On April 23, 2020, the Honorable Federal District Court Judge Roger T. Benitez issued an order granting a preliminary injunction in a case, Rhode v. Becerra, that challenges California’s ammunition laws as they were passed in Proposition 63 (2016) and Senate Bill 1235 (2016), and chaptered into the statutes pursuant to various chaptering instructions. For a helpful (and much easier to understand) look at what law was enacted and through which vehicle (Prop 63 vs. SB 1235), see this handy guide.

WHAT DID THE ORDER SAY?

At the end of a stunningly good, 120-page order discussing and analyzing California’s unconstitutional laws, Judge Benitez ordered that:

1) Defendant Attorney General Xavier Becerra, and his officers, agents, servants, employees, and attorneys, and those persons in active concert or participation with him, and those duly sworn state peace officers and federal law enforcement officers who gain knowledge of this injunction order or know of the existence of this injunction order, are enjoined from implementing or enforcing the ammunition sales background check provisions found in California Penal Code §§ 30370(a) through (d) and 30352, and the ammunition anti-importation provisions found in §§ 30312(a) and (b), and 30314(a) as well as the criminal enforcement of California Penal Code §§ 30365, 30312(d) and 30314(c).

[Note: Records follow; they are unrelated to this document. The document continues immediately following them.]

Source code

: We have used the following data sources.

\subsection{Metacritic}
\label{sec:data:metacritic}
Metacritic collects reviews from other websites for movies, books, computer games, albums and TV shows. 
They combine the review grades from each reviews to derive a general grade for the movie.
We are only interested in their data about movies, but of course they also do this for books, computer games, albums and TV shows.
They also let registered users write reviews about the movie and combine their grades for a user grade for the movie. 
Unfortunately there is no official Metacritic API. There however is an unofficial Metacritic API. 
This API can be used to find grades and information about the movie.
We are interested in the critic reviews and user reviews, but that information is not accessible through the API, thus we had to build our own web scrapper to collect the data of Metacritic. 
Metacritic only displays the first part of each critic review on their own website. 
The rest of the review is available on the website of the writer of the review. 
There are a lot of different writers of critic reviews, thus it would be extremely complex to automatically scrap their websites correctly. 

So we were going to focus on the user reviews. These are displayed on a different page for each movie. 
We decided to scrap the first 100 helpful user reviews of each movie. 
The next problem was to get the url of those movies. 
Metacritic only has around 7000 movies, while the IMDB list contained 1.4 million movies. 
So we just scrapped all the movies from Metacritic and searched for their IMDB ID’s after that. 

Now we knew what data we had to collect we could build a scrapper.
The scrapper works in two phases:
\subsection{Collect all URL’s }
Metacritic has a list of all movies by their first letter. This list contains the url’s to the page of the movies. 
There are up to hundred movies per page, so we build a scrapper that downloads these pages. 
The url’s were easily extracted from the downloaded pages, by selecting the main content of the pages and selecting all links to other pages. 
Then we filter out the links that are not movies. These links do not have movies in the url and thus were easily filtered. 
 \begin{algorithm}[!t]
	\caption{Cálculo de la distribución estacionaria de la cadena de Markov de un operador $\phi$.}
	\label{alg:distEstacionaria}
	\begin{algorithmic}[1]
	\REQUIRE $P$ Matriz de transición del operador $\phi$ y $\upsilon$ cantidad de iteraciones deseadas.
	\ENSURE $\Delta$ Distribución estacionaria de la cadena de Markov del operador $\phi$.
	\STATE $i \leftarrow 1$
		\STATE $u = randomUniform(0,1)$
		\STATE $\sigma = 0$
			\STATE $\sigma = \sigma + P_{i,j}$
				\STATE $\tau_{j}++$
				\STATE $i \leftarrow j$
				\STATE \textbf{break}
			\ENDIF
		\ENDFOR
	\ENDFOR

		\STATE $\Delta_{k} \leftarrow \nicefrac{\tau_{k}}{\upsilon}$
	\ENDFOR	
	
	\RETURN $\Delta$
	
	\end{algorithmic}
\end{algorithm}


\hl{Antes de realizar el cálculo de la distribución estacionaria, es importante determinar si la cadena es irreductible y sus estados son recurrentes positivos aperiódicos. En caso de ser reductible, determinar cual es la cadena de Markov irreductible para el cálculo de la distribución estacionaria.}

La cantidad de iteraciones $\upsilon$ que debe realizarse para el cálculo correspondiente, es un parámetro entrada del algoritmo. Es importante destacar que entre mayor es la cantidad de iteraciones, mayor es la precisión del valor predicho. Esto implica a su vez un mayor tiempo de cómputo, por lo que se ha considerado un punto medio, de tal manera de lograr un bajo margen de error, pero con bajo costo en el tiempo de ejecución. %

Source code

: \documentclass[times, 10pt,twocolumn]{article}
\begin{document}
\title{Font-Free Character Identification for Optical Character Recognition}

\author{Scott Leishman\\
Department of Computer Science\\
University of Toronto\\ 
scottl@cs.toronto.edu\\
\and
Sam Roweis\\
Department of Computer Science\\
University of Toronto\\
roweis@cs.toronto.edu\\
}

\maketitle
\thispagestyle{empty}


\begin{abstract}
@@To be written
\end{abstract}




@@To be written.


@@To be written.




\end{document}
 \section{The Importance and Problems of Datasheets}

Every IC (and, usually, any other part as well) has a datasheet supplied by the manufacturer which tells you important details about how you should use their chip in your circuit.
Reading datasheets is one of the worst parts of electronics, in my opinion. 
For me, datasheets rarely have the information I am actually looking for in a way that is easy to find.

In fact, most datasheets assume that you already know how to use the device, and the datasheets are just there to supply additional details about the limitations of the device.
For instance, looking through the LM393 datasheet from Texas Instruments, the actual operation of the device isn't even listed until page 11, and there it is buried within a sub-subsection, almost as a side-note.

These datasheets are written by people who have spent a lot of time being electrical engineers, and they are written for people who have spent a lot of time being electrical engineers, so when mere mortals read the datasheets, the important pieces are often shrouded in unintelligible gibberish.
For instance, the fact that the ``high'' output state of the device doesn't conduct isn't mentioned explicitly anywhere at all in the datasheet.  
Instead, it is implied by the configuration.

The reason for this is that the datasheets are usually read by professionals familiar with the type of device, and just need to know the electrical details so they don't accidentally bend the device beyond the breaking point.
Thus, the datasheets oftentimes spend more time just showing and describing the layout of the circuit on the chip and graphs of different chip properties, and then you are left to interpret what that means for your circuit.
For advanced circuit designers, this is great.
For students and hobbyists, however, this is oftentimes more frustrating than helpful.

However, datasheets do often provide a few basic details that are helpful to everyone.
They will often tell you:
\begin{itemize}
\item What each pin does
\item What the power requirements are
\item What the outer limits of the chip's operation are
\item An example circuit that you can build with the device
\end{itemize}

2) Defendant Attorney General Xavier Becerra shall provide forthwith, by personal service or otherwise, actual notice of this order to all law enforcement personnel who are responsible for implementing or enforcing the enjoined statute. Within 10 days, the government shall file a declaration establishing proof of such notice. Alternatively, the parties may file a stipulation.

IS THIS THE END OF THE CASE?

No. A preliminary injunction is a temporary injunction issued until the final judgment and any permanent injunction issues.

CAN I JUST GO BUY AMMUNITION NOW?

Yes, ammunition transactions may now take place consistent with the Order. . . . Unless/until something changes (i.e., the parties agree to a partial stay of the order, or the State seeks a stay or partial stay from the 9th Circuit by motion).

NOTE: This Order does not change or affect prohibited person laws. If you were prohibited before, then purchasing or possessing ammunition can be prosecuted as a serious crime.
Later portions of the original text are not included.